■ How to complete this task
Your task is to gather the lines below that hold the string "version".

╭──

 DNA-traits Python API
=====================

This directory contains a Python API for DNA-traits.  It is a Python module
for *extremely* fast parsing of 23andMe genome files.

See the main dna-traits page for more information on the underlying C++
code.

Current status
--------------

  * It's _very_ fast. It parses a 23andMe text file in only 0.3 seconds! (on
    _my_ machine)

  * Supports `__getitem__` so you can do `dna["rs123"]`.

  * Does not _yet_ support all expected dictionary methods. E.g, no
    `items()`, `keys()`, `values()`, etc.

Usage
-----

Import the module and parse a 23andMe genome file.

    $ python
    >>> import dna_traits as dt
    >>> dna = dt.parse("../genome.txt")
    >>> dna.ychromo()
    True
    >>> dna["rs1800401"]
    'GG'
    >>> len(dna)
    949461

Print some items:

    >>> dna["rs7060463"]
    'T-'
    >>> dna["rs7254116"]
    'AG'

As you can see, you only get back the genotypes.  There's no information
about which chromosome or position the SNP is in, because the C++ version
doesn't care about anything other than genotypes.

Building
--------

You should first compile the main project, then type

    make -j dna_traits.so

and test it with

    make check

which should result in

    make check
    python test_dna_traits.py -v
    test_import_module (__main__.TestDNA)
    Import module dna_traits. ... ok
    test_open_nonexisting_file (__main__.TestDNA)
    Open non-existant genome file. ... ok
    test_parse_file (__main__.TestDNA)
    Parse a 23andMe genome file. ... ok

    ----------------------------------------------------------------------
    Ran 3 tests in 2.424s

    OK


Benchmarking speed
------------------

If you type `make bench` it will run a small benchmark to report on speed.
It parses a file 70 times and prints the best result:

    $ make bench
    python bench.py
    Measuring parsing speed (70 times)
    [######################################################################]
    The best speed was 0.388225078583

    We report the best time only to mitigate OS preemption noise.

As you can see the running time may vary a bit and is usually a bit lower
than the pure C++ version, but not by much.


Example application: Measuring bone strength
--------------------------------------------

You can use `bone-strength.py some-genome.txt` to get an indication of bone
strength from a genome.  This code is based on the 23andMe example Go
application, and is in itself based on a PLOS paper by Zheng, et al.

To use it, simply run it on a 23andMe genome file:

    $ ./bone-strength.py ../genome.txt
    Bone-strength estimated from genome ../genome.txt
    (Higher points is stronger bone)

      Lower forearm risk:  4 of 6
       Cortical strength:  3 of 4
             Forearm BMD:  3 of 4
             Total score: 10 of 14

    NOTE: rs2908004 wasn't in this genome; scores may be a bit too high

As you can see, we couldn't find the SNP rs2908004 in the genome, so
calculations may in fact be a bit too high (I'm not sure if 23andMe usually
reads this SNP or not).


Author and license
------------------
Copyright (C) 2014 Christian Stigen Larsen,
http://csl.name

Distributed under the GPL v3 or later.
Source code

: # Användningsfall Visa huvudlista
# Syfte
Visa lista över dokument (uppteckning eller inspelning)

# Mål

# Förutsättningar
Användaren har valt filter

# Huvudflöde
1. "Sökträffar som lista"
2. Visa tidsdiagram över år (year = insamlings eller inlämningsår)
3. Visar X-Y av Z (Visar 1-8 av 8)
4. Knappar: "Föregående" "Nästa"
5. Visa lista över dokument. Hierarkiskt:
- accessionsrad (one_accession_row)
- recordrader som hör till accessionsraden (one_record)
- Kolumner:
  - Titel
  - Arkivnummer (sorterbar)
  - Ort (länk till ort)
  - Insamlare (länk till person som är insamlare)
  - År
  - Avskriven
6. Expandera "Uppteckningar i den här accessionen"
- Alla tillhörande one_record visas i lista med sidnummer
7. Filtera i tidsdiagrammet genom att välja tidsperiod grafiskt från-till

╰──
╭──

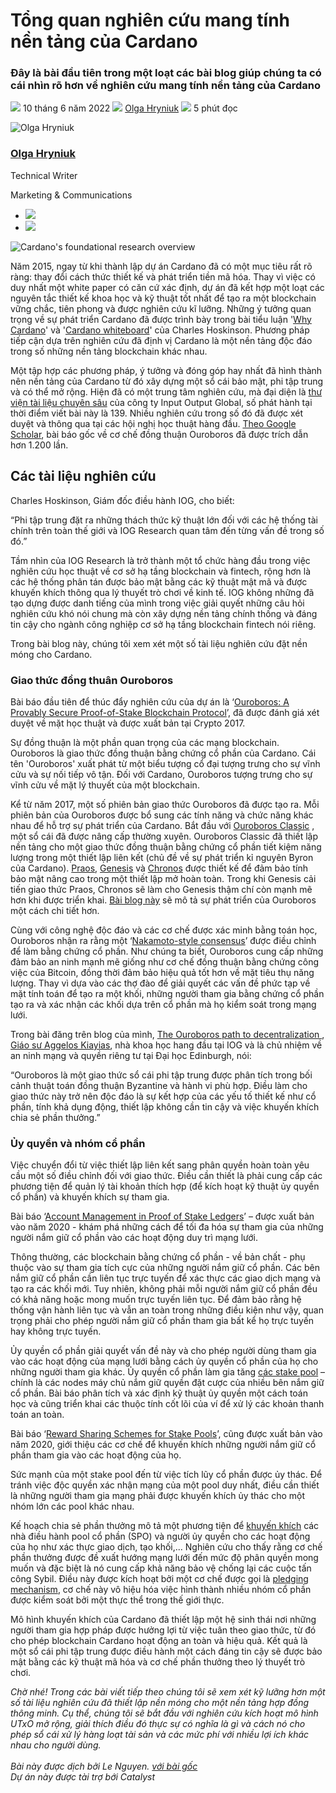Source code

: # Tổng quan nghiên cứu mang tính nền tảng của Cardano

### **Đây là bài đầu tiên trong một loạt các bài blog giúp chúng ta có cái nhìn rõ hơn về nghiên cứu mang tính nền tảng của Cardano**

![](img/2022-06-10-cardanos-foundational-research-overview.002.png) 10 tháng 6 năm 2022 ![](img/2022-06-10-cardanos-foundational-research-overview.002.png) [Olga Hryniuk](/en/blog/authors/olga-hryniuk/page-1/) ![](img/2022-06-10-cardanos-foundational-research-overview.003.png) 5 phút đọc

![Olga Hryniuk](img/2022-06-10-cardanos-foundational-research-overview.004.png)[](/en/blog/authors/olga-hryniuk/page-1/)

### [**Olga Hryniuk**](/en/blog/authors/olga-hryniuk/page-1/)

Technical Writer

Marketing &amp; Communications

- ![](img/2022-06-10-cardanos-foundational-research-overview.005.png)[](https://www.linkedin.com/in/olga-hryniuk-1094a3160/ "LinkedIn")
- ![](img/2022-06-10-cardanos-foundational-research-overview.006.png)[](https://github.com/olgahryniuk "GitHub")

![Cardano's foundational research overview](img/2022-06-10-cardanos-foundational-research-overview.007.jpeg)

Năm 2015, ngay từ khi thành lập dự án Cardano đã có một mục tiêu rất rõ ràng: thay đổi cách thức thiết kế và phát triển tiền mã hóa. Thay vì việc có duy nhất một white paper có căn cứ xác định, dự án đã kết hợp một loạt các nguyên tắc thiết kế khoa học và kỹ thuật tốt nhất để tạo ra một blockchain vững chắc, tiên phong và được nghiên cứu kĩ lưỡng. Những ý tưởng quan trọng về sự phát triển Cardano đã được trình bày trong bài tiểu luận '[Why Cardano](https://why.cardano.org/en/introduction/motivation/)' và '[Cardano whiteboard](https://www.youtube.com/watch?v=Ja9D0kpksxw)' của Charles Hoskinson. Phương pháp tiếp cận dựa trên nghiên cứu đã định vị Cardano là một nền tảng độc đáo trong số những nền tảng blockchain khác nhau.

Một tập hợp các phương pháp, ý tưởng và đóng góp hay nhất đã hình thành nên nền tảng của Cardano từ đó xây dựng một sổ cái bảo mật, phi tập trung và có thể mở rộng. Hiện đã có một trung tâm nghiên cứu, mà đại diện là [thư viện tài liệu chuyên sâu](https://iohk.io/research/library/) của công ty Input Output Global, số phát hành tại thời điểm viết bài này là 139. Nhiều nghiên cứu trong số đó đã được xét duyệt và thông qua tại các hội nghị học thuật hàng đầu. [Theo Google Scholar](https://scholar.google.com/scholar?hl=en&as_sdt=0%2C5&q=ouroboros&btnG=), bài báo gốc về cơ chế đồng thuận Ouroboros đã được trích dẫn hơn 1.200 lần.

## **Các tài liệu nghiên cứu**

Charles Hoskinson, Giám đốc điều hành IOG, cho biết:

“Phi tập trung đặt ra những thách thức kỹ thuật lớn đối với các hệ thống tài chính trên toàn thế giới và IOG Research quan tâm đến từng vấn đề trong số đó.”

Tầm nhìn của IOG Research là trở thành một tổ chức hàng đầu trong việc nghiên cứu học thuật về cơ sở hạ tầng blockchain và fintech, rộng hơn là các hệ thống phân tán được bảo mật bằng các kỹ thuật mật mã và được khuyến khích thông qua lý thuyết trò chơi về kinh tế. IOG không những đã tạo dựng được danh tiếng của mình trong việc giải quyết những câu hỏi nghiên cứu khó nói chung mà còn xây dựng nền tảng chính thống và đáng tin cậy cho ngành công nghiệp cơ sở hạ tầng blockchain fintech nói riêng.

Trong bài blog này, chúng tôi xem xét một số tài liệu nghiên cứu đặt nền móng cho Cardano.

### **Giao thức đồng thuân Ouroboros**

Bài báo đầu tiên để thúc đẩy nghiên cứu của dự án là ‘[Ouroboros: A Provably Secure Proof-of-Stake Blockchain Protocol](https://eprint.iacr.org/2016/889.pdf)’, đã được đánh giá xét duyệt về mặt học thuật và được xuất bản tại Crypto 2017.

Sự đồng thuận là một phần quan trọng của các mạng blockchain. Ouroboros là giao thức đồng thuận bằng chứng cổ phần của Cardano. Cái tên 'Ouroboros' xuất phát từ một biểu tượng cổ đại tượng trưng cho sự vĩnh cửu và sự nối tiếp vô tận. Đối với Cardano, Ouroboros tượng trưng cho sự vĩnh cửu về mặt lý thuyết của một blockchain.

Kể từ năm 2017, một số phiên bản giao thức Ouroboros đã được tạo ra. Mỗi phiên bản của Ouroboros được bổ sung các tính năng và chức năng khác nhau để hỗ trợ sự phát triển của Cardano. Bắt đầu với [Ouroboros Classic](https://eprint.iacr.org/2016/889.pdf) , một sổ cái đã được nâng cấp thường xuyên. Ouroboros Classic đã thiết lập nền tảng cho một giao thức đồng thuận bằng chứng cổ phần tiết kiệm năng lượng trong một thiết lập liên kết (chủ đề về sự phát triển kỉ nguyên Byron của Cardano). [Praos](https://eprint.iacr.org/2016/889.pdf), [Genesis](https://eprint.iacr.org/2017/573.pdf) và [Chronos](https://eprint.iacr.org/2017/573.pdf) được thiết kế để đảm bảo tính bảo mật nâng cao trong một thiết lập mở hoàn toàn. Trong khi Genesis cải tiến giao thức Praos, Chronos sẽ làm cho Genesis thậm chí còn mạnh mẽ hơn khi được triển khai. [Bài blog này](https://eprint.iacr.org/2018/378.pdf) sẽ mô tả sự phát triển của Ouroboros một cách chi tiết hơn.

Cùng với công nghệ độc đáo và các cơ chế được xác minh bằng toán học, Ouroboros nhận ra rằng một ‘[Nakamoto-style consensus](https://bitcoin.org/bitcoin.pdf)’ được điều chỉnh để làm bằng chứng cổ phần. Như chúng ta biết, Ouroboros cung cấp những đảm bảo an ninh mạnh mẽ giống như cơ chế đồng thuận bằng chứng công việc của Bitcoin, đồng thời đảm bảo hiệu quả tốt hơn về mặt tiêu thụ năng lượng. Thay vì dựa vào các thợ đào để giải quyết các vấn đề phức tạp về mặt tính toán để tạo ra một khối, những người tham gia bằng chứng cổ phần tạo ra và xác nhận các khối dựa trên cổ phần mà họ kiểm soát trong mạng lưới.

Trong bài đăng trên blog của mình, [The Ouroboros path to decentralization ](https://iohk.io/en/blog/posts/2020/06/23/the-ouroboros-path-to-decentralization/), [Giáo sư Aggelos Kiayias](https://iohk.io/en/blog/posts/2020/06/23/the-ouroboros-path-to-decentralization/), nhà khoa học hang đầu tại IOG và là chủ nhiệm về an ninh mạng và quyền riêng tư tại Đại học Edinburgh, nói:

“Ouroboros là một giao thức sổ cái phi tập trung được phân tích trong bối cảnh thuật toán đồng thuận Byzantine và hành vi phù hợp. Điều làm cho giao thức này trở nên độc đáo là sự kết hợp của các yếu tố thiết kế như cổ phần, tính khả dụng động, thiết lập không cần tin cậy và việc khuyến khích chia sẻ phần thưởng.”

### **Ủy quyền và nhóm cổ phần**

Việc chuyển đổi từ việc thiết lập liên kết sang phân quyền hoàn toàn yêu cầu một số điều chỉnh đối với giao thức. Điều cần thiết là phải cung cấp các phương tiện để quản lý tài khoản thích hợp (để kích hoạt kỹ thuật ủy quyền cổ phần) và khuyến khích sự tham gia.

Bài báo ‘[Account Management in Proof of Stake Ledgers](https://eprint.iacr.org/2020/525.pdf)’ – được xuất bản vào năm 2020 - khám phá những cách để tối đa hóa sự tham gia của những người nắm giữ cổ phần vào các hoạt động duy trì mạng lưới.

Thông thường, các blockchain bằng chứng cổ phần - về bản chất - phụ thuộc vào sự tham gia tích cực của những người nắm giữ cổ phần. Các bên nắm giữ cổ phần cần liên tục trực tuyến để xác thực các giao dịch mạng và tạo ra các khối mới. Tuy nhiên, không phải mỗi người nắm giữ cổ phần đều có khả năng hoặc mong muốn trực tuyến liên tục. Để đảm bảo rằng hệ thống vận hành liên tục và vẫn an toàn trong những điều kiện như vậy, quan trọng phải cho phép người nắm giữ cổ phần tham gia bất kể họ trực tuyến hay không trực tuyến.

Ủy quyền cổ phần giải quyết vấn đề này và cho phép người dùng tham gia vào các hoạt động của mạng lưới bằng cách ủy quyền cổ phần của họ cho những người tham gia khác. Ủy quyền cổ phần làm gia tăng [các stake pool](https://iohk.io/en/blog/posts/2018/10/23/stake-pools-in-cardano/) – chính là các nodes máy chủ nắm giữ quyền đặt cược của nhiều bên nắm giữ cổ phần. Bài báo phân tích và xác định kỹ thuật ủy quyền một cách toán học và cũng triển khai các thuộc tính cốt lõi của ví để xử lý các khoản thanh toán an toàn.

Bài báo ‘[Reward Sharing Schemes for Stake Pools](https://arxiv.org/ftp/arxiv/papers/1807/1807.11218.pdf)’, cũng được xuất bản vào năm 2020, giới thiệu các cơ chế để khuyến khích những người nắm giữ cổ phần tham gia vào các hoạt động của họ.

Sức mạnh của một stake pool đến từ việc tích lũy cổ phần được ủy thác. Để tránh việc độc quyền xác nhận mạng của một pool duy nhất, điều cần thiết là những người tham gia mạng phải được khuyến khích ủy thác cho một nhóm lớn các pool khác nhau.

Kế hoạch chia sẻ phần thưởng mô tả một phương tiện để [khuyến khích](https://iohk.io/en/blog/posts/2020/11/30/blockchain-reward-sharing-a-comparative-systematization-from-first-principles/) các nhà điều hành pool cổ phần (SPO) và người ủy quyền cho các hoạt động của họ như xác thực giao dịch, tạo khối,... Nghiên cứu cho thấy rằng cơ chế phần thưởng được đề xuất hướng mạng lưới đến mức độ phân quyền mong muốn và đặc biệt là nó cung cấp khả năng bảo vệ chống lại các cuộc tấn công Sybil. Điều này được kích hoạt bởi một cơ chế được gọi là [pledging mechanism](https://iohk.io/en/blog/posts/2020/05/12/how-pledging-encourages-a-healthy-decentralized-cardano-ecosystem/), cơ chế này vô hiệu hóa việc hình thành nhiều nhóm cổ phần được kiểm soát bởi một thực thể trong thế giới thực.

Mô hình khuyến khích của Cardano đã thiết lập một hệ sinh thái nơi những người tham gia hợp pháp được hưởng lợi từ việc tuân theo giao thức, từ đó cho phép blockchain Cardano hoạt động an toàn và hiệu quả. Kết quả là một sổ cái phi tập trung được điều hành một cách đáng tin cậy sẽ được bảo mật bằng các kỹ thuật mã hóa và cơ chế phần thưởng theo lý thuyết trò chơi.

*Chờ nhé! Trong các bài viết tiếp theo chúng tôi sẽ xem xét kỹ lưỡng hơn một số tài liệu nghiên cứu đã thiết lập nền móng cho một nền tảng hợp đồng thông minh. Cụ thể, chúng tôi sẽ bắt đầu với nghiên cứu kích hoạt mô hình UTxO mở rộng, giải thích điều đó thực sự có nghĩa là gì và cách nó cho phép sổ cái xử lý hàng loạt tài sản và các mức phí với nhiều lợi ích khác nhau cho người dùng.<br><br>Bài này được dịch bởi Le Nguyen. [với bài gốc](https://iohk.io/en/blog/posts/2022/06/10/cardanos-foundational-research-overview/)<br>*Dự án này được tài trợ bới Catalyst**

╰──

■ The answer
about which chromosome or position the SNP is in, because the C++ version
than the pure C++ version, but not by much.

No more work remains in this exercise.